The problem was in the event of a fire, smoke could easily spread to other floors in the building. Foley says one standard solution is to use large quantities of smoke exhaust from the top of the atrium, as well as high supply rates onto non-fire floors. But this solution was not possible at the Stockland headquarters as the atrium was not located at the top of the building and would have meant huge smoke exhaust ducts punched up through existing tenancies.
The design solution Arup applied was through the use of fire curtains to recreate compartmentation in the event of a fire. It also utilised a standard zone pressurisation system to minimise smoke spread between floors, as is done in standard high-rise buildings without atria.
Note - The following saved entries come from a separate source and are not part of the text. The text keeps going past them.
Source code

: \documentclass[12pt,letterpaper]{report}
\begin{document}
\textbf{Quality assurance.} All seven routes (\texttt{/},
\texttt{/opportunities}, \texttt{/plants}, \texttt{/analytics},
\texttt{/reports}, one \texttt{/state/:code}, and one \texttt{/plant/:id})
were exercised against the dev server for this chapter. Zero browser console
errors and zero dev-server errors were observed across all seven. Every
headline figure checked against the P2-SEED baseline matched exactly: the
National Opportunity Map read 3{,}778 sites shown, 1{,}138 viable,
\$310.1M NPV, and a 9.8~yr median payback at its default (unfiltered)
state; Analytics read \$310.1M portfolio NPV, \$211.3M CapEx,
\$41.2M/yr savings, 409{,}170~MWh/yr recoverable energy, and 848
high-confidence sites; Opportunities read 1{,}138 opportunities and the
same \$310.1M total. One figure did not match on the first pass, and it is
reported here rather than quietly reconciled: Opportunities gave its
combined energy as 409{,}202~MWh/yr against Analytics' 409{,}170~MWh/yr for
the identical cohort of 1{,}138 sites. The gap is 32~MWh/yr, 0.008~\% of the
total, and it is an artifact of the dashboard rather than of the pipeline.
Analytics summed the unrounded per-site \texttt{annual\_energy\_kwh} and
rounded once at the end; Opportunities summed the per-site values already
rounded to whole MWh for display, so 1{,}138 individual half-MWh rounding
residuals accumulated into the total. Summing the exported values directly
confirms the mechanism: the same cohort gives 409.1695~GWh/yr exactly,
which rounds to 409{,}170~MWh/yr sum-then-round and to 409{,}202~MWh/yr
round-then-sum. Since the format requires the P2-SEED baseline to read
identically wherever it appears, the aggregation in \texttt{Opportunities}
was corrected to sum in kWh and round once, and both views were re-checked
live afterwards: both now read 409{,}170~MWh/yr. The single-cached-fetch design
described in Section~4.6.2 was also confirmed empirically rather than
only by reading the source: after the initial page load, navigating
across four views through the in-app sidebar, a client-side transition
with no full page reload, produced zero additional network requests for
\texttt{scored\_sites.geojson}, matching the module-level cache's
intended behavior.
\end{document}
Horizontal fire curtains were used on two floors, levels 25 and 27, to recreate the fire compartmentation that would have been given by floors. Vertical curtains were also used to close around the stairs at these levels to complete the compartmentation. This gave three fire compartments in the tenancy in the event of a fire — two of three storeys and one of two storeys.
“Fire curtains have not been widely used in Australia and even the use of vertical curtains would have been good to enable the creation of the open void. The real breakthrough came with the finding of the horizontal fire curtains,” Foley says. “The horizontal fire curtains are contained on a roller at the edge of the void and are carried on fine wires to seal the void on the fire trip. Because there is a stair running through the void, to achieve the sealing, vertical curtains were used in conjunction with the designing of the staggered void to complete the separation.”
The fire curtains were supplied and installed by Smoke Control and manufactured in Germany by Stoebich. The Fibershield fire curtains are made from a reinforced and coated glass fibre fabric, run in simple terms on a roller contained within a header box. The curtains run on side guides to achieve the sealing required to achieve the fire rating of -/120/-.
The curtains are electrically operated using electric motors and an electromagnetic brake to control the rate of closure. For the horizontal curtains, stainless steel cables spaced at 1,500 mm nominal centres are required to be installed across a horizontal opening to support the travel of the bottom bar. Unlike vertical fire curtains, horizontal curtains use a gas propulsion system rather than a gravity drop.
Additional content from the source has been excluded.